2 Constructing Formulas
For the examples we've looked at, there weren't so many terms in the model that
it became tedious entering them by hand, but in models with many interactions
it can quickly become a nuisance to have to enter every term into the model.
When the terms are all main effects, you can often save typing by using a
data= argument specifying a data set with just the variables you are
interested in and using the period (.) as the right-hand side of the
model, but that will not automatically generate interactions.
The formula function will accept a text string containing a formula,
and convert it to a formula that can be passed to any of the modeling functions.
While it doesn't really make sense for the wine data, suppose we
wanted to add Cultivar and all the interactions between Cultivar
and the independent variables to our original regression model.

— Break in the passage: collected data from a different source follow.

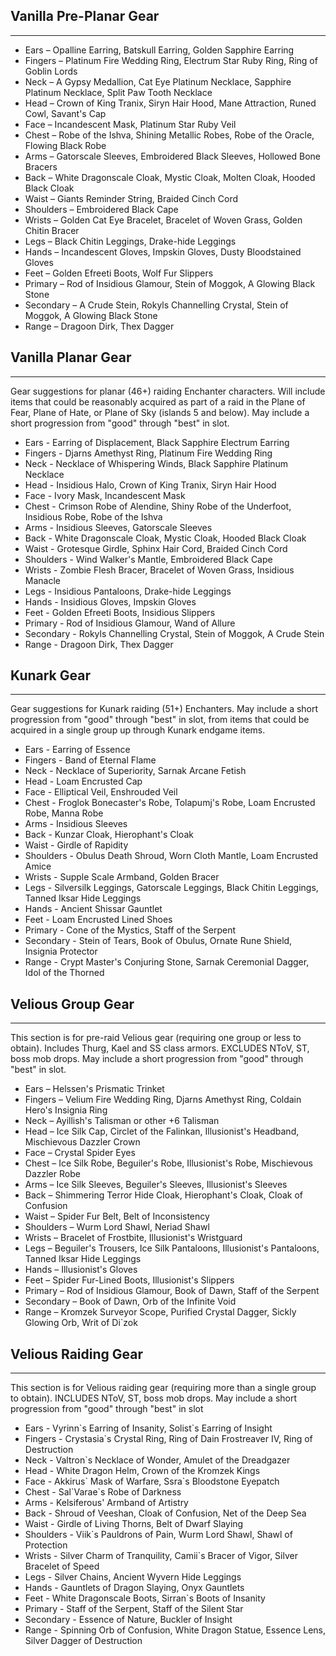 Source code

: ## Vanilla Pre-Planar Gear

---
* Ears – Opalline Earring, Batskull Earring, Golden Sapphire Earring
* Fingers – Platinum Fire Wedding Ring, Electrum Star Ruby Ring, Ring of Goblin Lords
* Neck – A Gypsy Medallion, Cat Eye Platinum Necklace, Sapphire Platinum Necklace, Split Paw Tooth Necklace
* Head – Crown of King Tranix, Siryn Hair Hood, Mane Attraction, Runed Cowl, Savant's Cap
* Face – Incandescent Mask, Platinum Star Ruby Veil
* Chest – Robe of the Ishva, Shining Metallic Robes, Robe of the Oracle, Flowing Black Robe
* Arms – Gatorscale Sleeves, Embroidered Black Sleeves, Hollowed Bone Bracers
* Back – White Dragonscale Cloak, Mystic Cloak, Molten Cloak, Hooded Black Cloak
* Waist – Giants Reminder String, Braided Cinch Cord
* Shoulders – Embroidered Black Cape
* Wrists – Golden Cat Eye Bracelet, Bracelet of Woven Grass, Golden Chitin Bracer
* Legs – Black Chitin Leggings, Drake-hide Leggings
* Hands – Incandescent Gloves, Impskin Gloves, Dusty Bloodstained Gloves
* Feet – Golden Efreeti Boots, Wolf Fur Slippers
* Primary – Rod of Insidious Glamour, Stein of Moggok, A Glowing Black Stone
* Secondary – A Crude Stein, Rokyls Channelling Crystal, Stein of Moggok, A Glowing Black Stone
* Range – Dragoon Dirk, Thex Dagger

## Vanilla Planar Gear

---
Gear suggestions for planar (46+) raiding Enchanter characters. Will include items that could be reasonably acquired as part of a raid in the Plane of Fear, Plane of Hate, or Plane of Sky (islands 5 and below). May include a short progression from "good" through "best" in slot.

* Ears - Earring of Displacement, Black Sapphire Electrum Earring
* Fingers - Djarns Amethyst Ring, Platinum Fire Wedding Ring
* Neck - Necklace of Whispering Winds, Black Sapphire Platinum Necklace
* Head - Insidious Halo, Crown of King Tranix, Siryn Hair Hood
* Face - Ivory Mask, Incandescent Mask
* Chest - Crimson Robe of Alendine, Shiny Robe of the Underfoot, Insidious Robe, Robe of the Ishva
* Arms - Insidious Sleeves, Gatorscale Sleeves
* Back - White Dragonscale Cloak, Mystic Cloak, Hooded Black Cloak
* Waist - Grotesque Girdle, Sphinx Hair Cord, Braided Cinch Cord
* Shoulders - Wind Walker's Mantle, Embroidered Black Cape
* Wrists - Zombie Flesh Bracer, Bracelet of Woven Grass, Insidious Manacle
* Legs - Insidious Pantaloons, Drake-hide Leggings
* Hands - Insidious Gloves, Impskin Gloves
* Feet - Golden Efreeti Boots, Insidious Slippers
* Primary - Rod of Insidious Glamour, Wand of Allure
* Secondary - Rokyls Channelling Crystal, Stein of Moggok, A Crude Stein
* Range - Dragoon Dirk, Thex Dagger

## Kunark Gear

---
Gear suggestions for Kunark raiding (51+) Enchanters. May include a short progression from "good" through "best" in slot, from items that could be acquired in a single group up through Kunark endgame items. 

* Ears - Earring of Essence
* Fingers - Band of Eternal Flame
* Neck - Necklace of Superiority, Sarnak Arcane Fetish
* Head - Loam Encrusted Cap
* Face - Elliptical Veil, Enshrouded Veil
* Chest - Froglok Bonecaster's Robe, Tolapumj's Robe, Loam Encrusted Robe, Manna Robe
* Arms - Insidious Sleeves
* Back - Kunzar Cloak, Hierophant's Cloak
* Waist - Girdle of Rapidity
* Shoulders - Obulus Death Shroud, Worn Cloth Mantle, Loam Encrusted Amice
* Wrists - Supple Scale Armband, Golden Bracer
* Legs - Silversilk Leggings, Gatorscale Leggings, Black Chitin Leggings, Tanned Iksar Hide Leggings 
* Hands - Ancient Shissar Gauntlet
* Feet - Loam Encrusted Lined Shoes
* Primary - Cone of the Mystics, Staff of the Serpent
* Secondary - Stein of Tears, Book of Obulus, Ornate Rune Shield, Insignia Protector
* Range - Crypt Master's Conjuring Stone, Sarnak Ceremonial Dagger, Idol of the Thorned

## Velious Group Gear

---
This section is for pre-raid Velious gear (requiring one group or less to obtain). Includes Thurg, Kael and SS class armors. EXCLUDES NToV, ST, boss mob drops. May include a short progression from "good" through "best" in slot. 

* Ears – Helssen's Prismatic Trinket
* Fingers – Velium Fire Wedding Ring, Djarns Amethyst Ring, Coldain Hero's Insignia Ring
* Neck – Ayillish's Talisman or other +6 Talisman
* Head – Ice Silk Cap, Circlet of the Falinkan, Illusionist's Headband, Mischievous Dazzler Crown
* Face – Crystal Spider Eyes
* Chest – Ice Silk Robe, Beguiler's Robe, Illusionist's Robe, Mischievous Dazzler Robe
* Arms – Ice Silk Sleeves, Beguiler's Sleeves, Illusionist's Sleeves
* Back – Shimmering Terror Hide Cloak, Hierophant's Cloak, Cloak of Confusion
* Waist – Spider Fur Belt, Belt of Inconsistency
* Shoulders – Wurm Lord Shawl, Neriad Shawl
* Wrists – Bracelet of Frostbite, Illusionist's Wristguard
* Legs – Beguiler's Trousers, Ice Silk Pantaloons, Illusionist's Pantaloons, Tanned Iksar Hide Leggings
* Hands – Illusionist's Gloves
* Feet – Spider Fur-Lined Boots, Illusionist's Slippers
* Primary – Rod of Insidious Glamour, Book of Dawn, Staff of the Serpent
* Secondary – Book of Dawn, Orb of the Infinite Void
* Range – Kromzek Surveyor Scope, Purified Crystal Dagger, Sickly Glowing Orb, Writ of Di`zok

## Velious Raiding Gear

---
This section is for Velious raiding gear (requiring more than a single group to obtain). INCLUDES NToV, ST, boss mob drops. May include a short progression from "good" through "best" in slot

* Ears - Vyrinn\`s Earring of Insanity, Solist`s Earring of Insight
* Fingers - Crystasia`s Crystal Ring, Ring of Dain Frostreaver IV, Ring of Destruction
* Neck - Valtron`s Necklace of Wonder, Amulet of the Dreadgazer
* Head - White Dragon Helm, Crown of the Kromzek Kings
* Face - Akkirus\` Mask of Warfare, Ssra`s Bloodstone Eyepatch
* Chest - Sal\`Varae`s Robe of Darkness
* Arms - Kelsiferous' Armband of Artistry
* Back - Shroud of Veeshan, Cloak of Confusion, Net of the Deep Sea
* Waist - Girdle of Living Thorns, Belt of Dwarf Slaying
* Shoulders - Viik`s Pauldrons of Pain, Wurm Lord Shawl, Shawl of Protection
* Wrists - Silver Charm of Tranquility, Camii`s Bracer of Vigor, Silver Bracelet of Speed
* Legs - Silver Chains, Ancient Wyvern Hide Leggings
* Hands - Gauntlets of Dragon Slaying, Onyx Gauntlets
* Feet - White Dragonscale Boots, Sirran`s Boots of Insanity
* Primary - Staff of the Serpent, Staff of the Silent Star
* Secondary - Essence of Nature, Buckler of Insight
* Range - Spinning Orb of Confusion, White Dragon Statue, Essence Lens, Silver Dagger of Destruction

The first step is to create a vector of the variables we want to work with.
This can usually be done pretty easily using the names of the data frame
we're working with.
> vnames = names(wine)[c(3,5,10,11,13,14)]
For the main part of the model we need to join together these names with
plus signs (+):
> main = paste(vnames,collapse=' + ')
The interactions can be created by pasting together Cultivar
with each of the continuous variables, using a colon (:) as a
separator, and then joining them together with plus signs:
> ints = paste(paste('Cultivar',vnames,sep=':'),collapse=" + ")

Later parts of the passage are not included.